10-7 Volume: Prisms and Cylinders
As in formulas for surface areas, you can use B to represent the area of a base in formulas for volumes. The formula
V = Bh covers all of the possibilities of base shapes for prisms and cylinders.
10-9 Volume of Pyramids, Cones and Spheres
It is important to note that the formula for the volumes of cones and pyramids uses each figure’s height, not slant height. The height of a cone or pyramid is the length of the segment from the vertex perpendicular to the base. An interesting experiment to convince students that the formula for the volume of a cone makes sense is to have them cut two figures out of paper: a cone and a cylinder that have exactly the same height and circumference. Then ask students to fill the cone with rice and pour the rice into the cylinder. Most students are surprised to discover that it takes three cones of rice to fill the cylinder.
10-10 Scale Factors and Solids
Similar solids have the same shape and proportional corresponding measurements. The idea that doubling linear dimensions does not simply double the area and the volume is counter-intuitive for most people. Experiments with models and actual measurements help make the effect of changing dimensions seem more reasonable.
To find the area of a parallelogram, you can cut off a right triangle from one end and move it to the opposite end to form a rectangle. Because of this, the area formulas for rectangles and parallelograms are the same.
10-2 Area: Triangles and Trapezoids
Students know how to find the area of a parallelogram. In this lesson, students adapt the formula for the area of a parallelogram to find the areas of triangles and trapezoids. A triangle can be viewed as half of a parallelogram that has the same base and height as the triangle. A trapezoid can be viewed as two triangles with the same height, but different bases.
10-3 Area: Circles
The formula for area of a circle is A=pi * r squared. Since pi is irrational and a decimal that never terminates, the exact area of a circle must be written with pi shown as a factor. An approximate area of a circle can be found by using a decimal approximation, such as 3.14 or 22/7.
10-4 Space Figures
A space figure is a three-dimensional figure. A net is a two-dimensional pattern for a three-dimensional figure. To help identify the type of figure that is modeled by a net, look at the shapes in the net.
10-5 Surface Area: Prisms and Cylinders
The bases of prisms are various polygons. You cannot use a single formula for the areas of the bases of all prisms. Therefore, B is used to represent “Area of the base.” The bases of cylinders are always circles. Therefore you can use the formula S.A. = 2 * pi * r * h + 2 * pi * r squared for the surface area of a cylinder. However, it is easier to remember just one formula for surface area of either a prism or cylinder. S.A. = L.A + 2B
10-6 Surface Area: Pyramids, Cones and Spheres
Note the similarity between the formulas for area of a rectangle and lateral areas of prisms and cylinders:
A = bh and L.A. = pl
(p is perimeter or circumference)
Note also the similarity between the formulas for area of a triangle and lateral areas of pyramids and cones:
A = 1/2 bh and L.A. = 1/2 pl
Theses are handy analogies that can help you remember not only the lateral-area formulas, but also the surface-area formulas, each of which involves adding lateral area and base areas.

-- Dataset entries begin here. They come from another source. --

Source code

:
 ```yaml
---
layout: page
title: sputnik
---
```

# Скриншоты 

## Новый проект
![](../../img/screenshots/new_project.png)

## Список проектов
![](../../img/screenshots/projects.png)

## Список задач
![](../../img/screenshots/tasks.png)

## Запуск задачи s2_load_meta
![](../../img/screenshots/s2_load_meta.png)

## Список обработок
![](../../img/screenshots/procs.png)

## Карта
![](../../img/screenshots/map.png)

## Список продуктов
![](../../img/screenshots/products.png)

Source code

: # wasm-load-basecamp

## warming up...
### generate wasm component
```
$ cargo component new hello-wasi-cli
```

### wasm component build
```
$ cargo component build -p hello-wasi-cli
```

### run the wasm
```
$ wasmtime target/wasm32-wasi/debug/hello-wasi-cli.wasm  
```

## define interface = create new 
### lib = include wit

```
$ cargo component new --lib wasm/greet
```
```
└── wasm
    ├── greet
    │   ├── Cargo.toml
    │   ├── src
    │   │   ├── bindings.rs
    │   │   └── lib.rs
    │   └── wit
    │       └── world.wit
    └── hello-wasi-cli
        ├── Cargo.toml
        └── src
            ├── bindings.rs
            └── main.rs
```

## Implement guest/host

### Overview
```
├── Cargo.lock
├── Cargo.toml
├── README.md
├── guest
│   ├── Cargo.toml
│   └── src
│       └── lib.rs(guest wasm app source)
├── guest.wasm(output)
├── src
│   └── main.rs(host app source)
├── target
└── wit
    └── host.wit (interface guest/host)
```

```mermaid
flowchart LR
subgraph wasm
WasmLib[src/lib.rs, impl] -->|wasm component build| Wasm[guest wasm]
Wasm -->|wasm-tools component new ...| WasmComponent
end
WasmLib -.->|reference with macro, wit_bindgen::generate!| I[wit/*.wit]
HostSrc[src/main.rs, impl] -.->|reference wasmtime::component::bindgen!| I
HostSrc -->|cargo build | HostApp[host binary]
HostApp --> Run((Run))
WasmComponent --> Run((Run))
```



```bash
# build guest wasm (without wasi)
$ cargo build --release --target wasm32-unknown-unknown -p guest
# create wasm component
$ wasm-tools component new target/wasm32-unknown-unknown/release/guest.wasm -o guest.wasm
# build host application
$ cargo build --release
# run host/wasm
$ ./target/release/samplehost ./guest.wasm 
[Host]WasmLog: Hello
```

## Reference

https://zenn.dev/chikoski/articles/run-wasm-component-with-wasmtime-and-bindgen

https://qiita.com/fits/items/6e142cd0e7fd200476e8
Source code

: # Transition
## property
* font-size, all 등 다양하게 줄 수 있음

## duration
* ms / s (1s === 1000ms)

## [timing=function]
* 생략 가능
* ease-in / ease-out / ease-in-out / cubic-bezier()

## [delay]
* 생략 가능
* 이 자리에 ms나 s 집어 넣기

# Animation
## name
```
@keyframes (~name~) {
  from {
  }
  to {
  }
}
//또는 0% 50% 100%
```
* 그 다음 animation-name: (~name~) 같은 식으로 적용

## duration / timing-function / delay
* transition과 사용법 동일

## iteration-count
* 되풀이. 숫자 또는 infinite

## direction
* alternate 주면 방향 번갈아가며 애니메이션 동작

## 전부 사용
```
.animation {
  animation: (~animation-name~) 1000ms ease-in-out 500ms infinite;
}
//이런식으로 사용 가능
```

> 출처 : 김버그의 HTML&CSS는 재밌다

10-7 Volume: Prisms and Cylinders
As in formulas for surface areas, you can use B to represent the area of a base in formulas for volumes. The formula
V = Bh covers all of the possibilities of base shapes for prisms and cylinders.
10-9 Volume of Pyramids, Cones and Spheres
It is important to note that the formula for the volumes of cones and pyramids uses each figure’s height, not slant height. The height of a cone or pyramid is the length of the segment from the vertex perpendicular to the base. An interesting experiment to convince students that the formula for the volume of a cone makes sense is to have them cut two figures out of paper: a cone and a cylinder that have exactly the same height and circumference. Then ask students to fill the cone with rice and pour the rice into the cylinder. Most students are surprised to discover that it takes three cones of rice to fill the cylinder.
10-10 Scale Factors and Solids
Similar solids have the same shape and proportional corresponding measurements. The idea that doubling linear dimensions does not simply double the area and the volume is counter-intuitive for most people. Experiments with models and actual measurements help make the effect of changing dimensions seem more reasonable.